Tony Fomison’s paintings of grotesques, mythologies and monumental heads evoke deep feelings in viewers. Personally, I was horrified by his gruesome portrait of a malignant growth on the tongue of a cancer patient. But was deeply moved by his tranquil and spiritually uplifting mural of Jesus as a Pacific Island teenager beside his mother Mary, which he created for St Paul’s Catholic school in Ponsonby. Mark Forman has greatly broadened my understanding of how such very diverse artworks came into being.


In his book, photographs of Tony Fomison have been carefully chosen to complement the text. Some show Tony at work at the Muka studio, the Rita Angus Cottage and Barry Brickell’s Driving Creek Pottery. Others are of Tony socialising with close friends, or by himself at work or out in our natural environment. He was also an activist, and Gil Hanly photographed Tony protesting against the Springbok Tour.

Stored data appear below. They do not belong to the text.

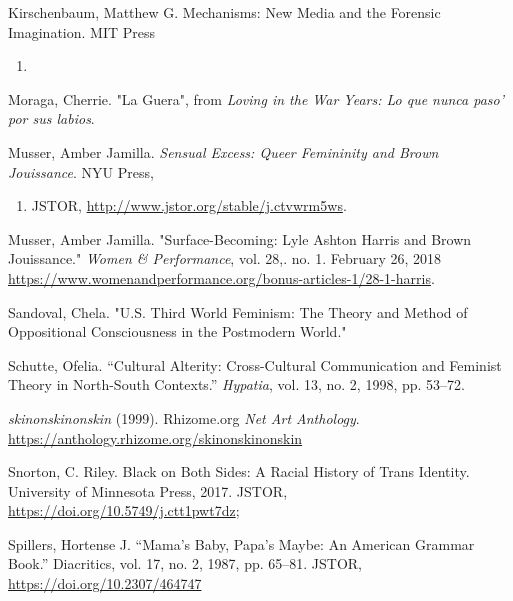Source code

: \documentclass[11pt]{article}
\begin{document}
Kirschenbaum, Matthew G. Mechanisms: New Media and the Forensic Imagination. MIT Press 
\begin{enumerate}
\item 
\end{enumerate}

Moraga, Cherrie. "La Guera", from \emph{Loving in the War Years: Lo que
nunca paso' por sus labios}.

Musser, Amber Jamilla. \emph{Sensual Excess: Queer Femininity and Brown
Jouissance}. NYU Press,
\begin{enumerate}
\item JSTOR, \url{http://www.jstor.org/stable/j.ctvwrm5ws}.
\end{enumerate}

Musser, Amber Jamilla. "Surface-Becoming: Lyle Ashton Harris and Brown
  Jouissance." \emph{Women \& Performance}, vol. 28,. no. 1. February 26, 2018
  \url{https://www.womenandperformance.org/bonus-articles-1/28-1-harris}. 

Sandoval, Chela. "U.S. Third World Feminism: The Theory and Method of
Oppositional Consciousness in the Postmodern World."

Schutte, Ofelia. “Cultural Alterity: Cross-Cultural Communication and
Feminist Theory in North-South Contexts.” \emph{Hypatia}, vol. 13, no. 2,
1998, pp. 53–72.

\emph{skinonskinonskin} (1999). Rhizome.org \emph{Net Art Anthology}.
\url{https://anthology.rhizome.org/skinonskinonskin}

Snorton, C. Riley. Black on Both Sides: A Racial History of Trans Identity. University of 
Minnesota Press, 2017. JSTOR, \url{https://doi.org/10.5749/j.ctt1pwt7dz};

Spillers, Hortense J. “Mama’s Baby, Papa’s Maybe: An American Grammar Book.” Diacritics, 
vol. 17, no. 2, 1987, pp. 65–81. JSTOR, \url{https://doi.org/10.2307/464747}
\end{document}
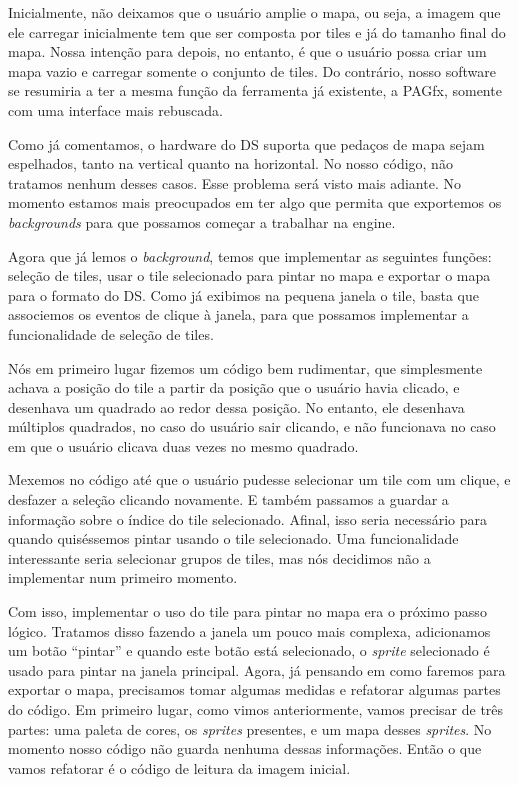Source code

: Inicialmente, não deixamos que o usuário amplie o mapa, ou seja, a imagem que ele carregar inicialmente tem que ser composta por tiles e já do tamanho final do mapa. Nossa intenção para depois, no entanto, é que o usuário possa criar um mapa vazio e carregar somente o conjunto de tiles. Do contrário, nosso software se resumiria a ter a mesma função da ferramenta já existente, a PAGfx, somente com uma interface mais rebuscada.

Como já comentamos, o hardware do DS suporta que pedaços de mapa sejam espelhados, tanto na vertical quanto na horizontal. No nosso código, não tratamos nenhum desses casos. Esse problema será visto mais adiante. No momento estamos mais preocupados em ter algo que permita que exportemos os \textit{backgrounds} para que possamos começar a trabalhar na engine.

Agora que já lemos o \textit{background}, temos que implementar as seguintes funções: seleção de tiles, usar o tile selecionado para pintar no mapa e exportar o mapa para o formato do DS. Como já exibimos na pequena janela o tile, basta que associemos os eventos de clique à janela, para que possamos implementar a funcionalidade de seleção de tiles.

Nós em primeiro lugar fizemos um código bem rudimentar, que simplesmente achava a posição do tile a partir da posição que o usuário havia clicado, e desenhava um quadrado ao redor dessa posição. No entanto, ele desenhava múltiplos quadrados, no caso do usuário sair clicando, e não funcionava no caso em que o usuário clicava duas vezes no mesmo quadrado.

Mexemos no código até que o usuário pudesse selecionar um tile com um clique, e desfazer a seleção clicando novamente. E também passamos a guardar a informação sobre o índice do tile selecionado. Afinal, isso seria necessário para quando quiséssemos pintar usando o tile selecionado. Uma funcionalidade interessante seria selecionar grupos de tiles, mas nós decidimos não a implementar num primeiro momento.

Com isso, implementar o uso do tile para pintar no mapa era o próximo passo lógico. Tratamos disso fazendo a janela um pouco mais complexa, adicionamos um botão ``pintar'' e quando este botão está selecionado, o \textit{sprite} selecionado é usado para pintar na janela principal. Agora, já pensando em como faremos para exportar o mapa, precisamos tomar algumas medidas e refatorar algumas partes do código. Em primeiro lugar, como vimos anteriormente, vamos precisar de três partes: uma paleta de cores, os \textit{sprites} presentes, e um mapa desses \textit{sprites}. No momento nosso código não guarda nenhuma dessas informações. Então o que vamos refatorar é o código de leitura da imagem inicial.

Tony was an enthusiastic lifelong collector of second-hand books, cheap prints, naïve paintings and curiosities and trinkets from second-hand shops and markets. His friend, photographer Mark Adams, took a series of photographs of how Tony arranged these acquisitions artfully in his home in Ponsonby. Some of Mark Adam’s other photographs included in this book are of Tony undergoing the gruelling process of receiving a p’ea, a traditional Samoan male tattoo.


But no reproductions of Tony Fomison’s artworks are featured in Tony Fomison which is a great shame. Mark Forman was keen to include them, but the Fomison family would not give their permission. Forman surmises that this was less to do with any factual errors, which he did his utmost to correct, and more to do with a family wanting certain parts of a brother’s story to be emphasized and others to be left out. But including the gritty parts of his life, as Forman has done, did not in any way diminish my appreciation of Tony Fomison’s considerable talents as an artist. They were all part of who he was and what drove him to create his art.


Tony was a prolific artist and even, during the periods of his life when he was in poor health, he always remained focused on his art and continued to work with a dogged determination. Reading about the last months of his life when he struggled to do so, and how his life came to an end shortly after he collapsed at the Treaty Celebrations at Waitangi is truly heart-wrenching. Aged 50, he was gone far too soon, but he left behind a rich legacy of paintings, drawings and lithographs.


At over 400 pages, Tony Fomison is a long read. But a shorter narrative would not have done justice to Forman’s extensive research into Tony Fomison’s life. It is a formidable achievement.


Art history students especially will find it an invaluable reference book. And as it is written in such an accessible style it is also sure to appeal to all art lovers.